- **TASK GOAL**: Every entry below is to be retyped exactly as it appears.

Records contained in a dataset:
━━━━

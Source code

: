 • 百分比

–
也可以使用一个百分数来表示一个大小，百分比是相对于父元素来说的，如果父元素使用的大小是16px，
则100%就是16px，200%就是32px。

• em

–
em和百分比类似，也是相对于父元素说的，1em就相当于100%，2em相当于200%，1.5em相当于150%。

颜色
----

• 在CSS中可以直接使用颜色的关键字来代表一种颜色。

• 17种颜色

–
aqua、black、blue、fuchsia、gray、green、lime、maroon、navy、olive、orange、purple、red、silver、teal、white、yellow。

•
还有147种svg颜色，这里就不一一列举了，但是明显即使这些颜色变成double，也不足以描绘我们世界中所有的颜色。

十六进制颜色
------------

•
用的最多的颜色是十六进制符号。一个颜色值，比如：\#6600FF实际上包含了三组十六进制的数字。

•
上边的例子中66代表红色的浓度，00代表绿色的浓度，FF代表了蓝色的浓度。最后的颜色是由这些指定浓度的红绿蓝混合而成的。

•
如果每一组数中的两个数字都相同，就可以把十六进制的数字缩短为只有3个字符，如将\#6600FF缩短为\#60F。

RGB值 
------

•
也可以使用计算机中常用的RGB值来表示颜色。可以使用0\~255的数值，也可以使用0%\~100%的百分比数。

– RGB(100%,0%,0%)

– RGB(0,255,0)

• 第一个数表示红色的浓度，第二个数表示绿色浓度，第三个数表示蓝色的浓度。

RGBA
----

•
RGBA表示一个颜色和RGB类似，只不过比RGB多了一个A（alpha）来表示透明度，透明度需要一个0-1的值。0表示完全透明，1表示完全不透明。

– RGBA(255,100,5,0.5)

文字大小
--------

━━━━

- **WRITTEN RESPONSE**:
Source code

: • 百分比

–
也可以使用一个百分数来表示一个大小，百分比是相对于父元素来说的，如果父元素使用的大小是16px，
则100%就是16px，200%就是32px。

• em

–
em和百分比类似，也是相对于父元素说的，1em就相当于100%，2em相当于200%，1.5em相当于150%。

颜色
----

• 在CSS中可以直接使用颜色的关键字来代表一种颜色。

• 17种颜色

–
aqua、black、blue、fuchsia、gray、green、lime、maroon、navy、olive、orange、purple、red、silver、teal、white、yellow。

•
还有147种svg颜色，这里就不一一列举了，但是明显即使这些颜色变成double，也不足以描绘我们世界中所有的颜色。

十六进制颜色
------------

•
用的最多的颜色是十六进制符号。一个颜色值，比如：\#6600FF实际上包含了三组十六进制的数字。

•
上边的例子中66代表红色的浓度，00代表绿色的浓度，FF代表了蓝色的浓度。最后的颜色是由这些指定浓度的红绿蓝混合而成的。

•
如果每一组数中的两个数字都相同，就可以把十六进制的数字缩短为只有3个字符，如将\#6600FF缩短为\#60F。

RGB值 
------

•
也可以使用计算机中常用的RGB值来表示颜色。可以使用0\~255的数值，也可以使用0%\~100%的百分比数。

– RGB(100%,0%,0%)

– RGB(0,255,0)

• 第一个数表示红色的浓度，第二个数表示绿色浓度，第三个数表示蓝色的浓度。

RGBA
----

•
RGBA表示一个颜色和RGB类似，只不过比RGB多了一个A（alpha）来表示透明度，透明度需要一个0-1的值。0表示完全透明，1表示完全不透明。

– RGBA(255,100,5,0.5)

文字大小
--------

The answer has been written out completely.